▸ **WORK TO COMPLETE**: Return every record verbatim, omitting all pictures.

——————————

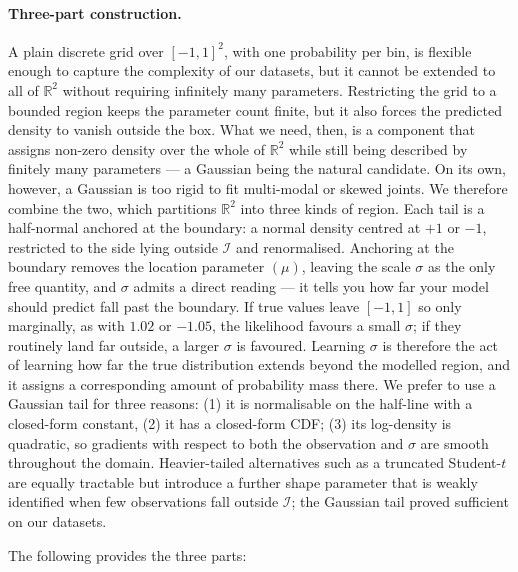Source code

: \documentclass[11pt]{article}
\theoremstyle{plain}
\theoremstyle{definition}
\theoremstyle{remark}
\begin{document}
\paragraph{Three-part construction.}
A plain discrete grid over $[-1,1]^2$, with one probability per bin, is
flexible enough to capture the complexity of our datasets, but it cannot be
extended to all of $\mathbb{R}^2$ without requiring infinitely many
parameters. Restricting the grid to a bounded region keeps the parameter
count finite, but it also forces the predicted density to vanish outside the
box. What we need, then, is a component that assigns non-zero density over
the whole of $\mathbb{R}^2$ while still being described by finitely many
parameters --- a Gaussian being the natural candidate. On its own, however, a
Gaussian is too rigid to fit multi-modal or skewed joints. We therefore combine the two, which partitions $\mathbb{R}^2$ into three
kinds of region. Each tail is a half-normal anchored at the boundary: a normal density centred at $+1$ or $-1$, restricted to the side lying outside $\mathcal{I}$ and renormalised. Anchoring at the boundary removes
the location parameter $(\mu)$, leaving the scale $\sigma$ as the only free quantity, and $\sigma$ admits a direct reading --- it tells you how far your model should predict fall past the boundary. If true values leave $[-1,1]$ so only marginally, as with $1.02$ or $-1.05$, the
likelihood favours a small $\sigma$; if they routinely land far outside,
a larger $\sigma$ is favoured. Learning $\sigma$ is therefore  the act of learning how far the true distribution extends beyond the modelled
region, and it assigns a corresponding amount of probability mass there. We prefer to use a Gaussian tail for three reasons: (1) it is normalisable on the half-line with a closed-form constant, (2) it has a closed-form CDF; (3) its log-density is quadratic, so gradients with respect to both the observation and $\sigma$ are smooth throughout the domain. Heavier-tailed alternatives such as a truncated Student-$t$ are equally tractable but introduce a further shape parameter that is weakly identified when few observations fall outside $\mathcal{I}$; the Gaussian tail proved sufficient on our
datasets. 

The following provides the three parts:
 
\end{document}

——————————

▸ **TASK ANSWER**:
Source code

: \documentclass[11pt]{article}
\theoremstyle{plain}
\theoremstyle{definition}
\theoremstyle{remark}
\begin{document}
\paragraph{Three-part construction.}
A plain discrete grid over $[-1,1]^2$, with one probability per bin, is
flexible enough to capture the complexity of our datasets, but it cannot be
extended to all of $\mathbb{R}^2$ without requiring infinitely many
parameters. Restricting the grid to a bounded region keeps the parameter
count finite, but it also forces the predicted density to vanish outside the
box. What we need, then, is a component that assigns non-zero density over
the whole of $\mathbb{R}^2$ while still being described by finitely many
parameters --- a Gaussian being the natural candidate. On its own, however, a
Gaussian is too rigid to fit multi-modal or skewed joints. We therefore combine the two, which partitions $\mathbb{R}^2$ into three
kinds of region. Each tail is a half-normal anchored at the boundary: a normal density centred at $+1$ or $-1$, restricted to the side lying outside $\mathcal{I}$ and renormalised. Anchoring at the boundary removes
the location parameter $(\mu)$, leaving the scale $\sigma$ as the only free quantity, and $\sigma$ admits a direct reading --- it tells you how far your model should predict fall past the boundary. If true values leave $[-1,1]$ so only marginally, as with $1.02$ or $-1.05$, the
likelihood favours a small $\sigma$; if they routinely land far outside,
a larger $\sigma$ is favoured. Learning $\sigma$ is therefore  the act of learning how far the true distribution extends beyond the modelled
region, and it assigns a corresponding amount of probability mass there. We prefer to use a Gaussian tail for three reasons: (1) it is normalisable on the half-line with a closed-form constant, (2) it has a closed-form CDF; (3) its log-density is quadratic, so gradients with respect to both the observation and $\sigma$ are smooth throughout the domain. Heavier-tailed alternatives such as a truncated Student-$t$ are equally tractable but introduce a further shape parameter that is weakly identified when few observations fall outside $\mathcal{I}$; the Gaussian tail proved sufficient on our
datasets. 

The following provides the three parts:
 
\end{document}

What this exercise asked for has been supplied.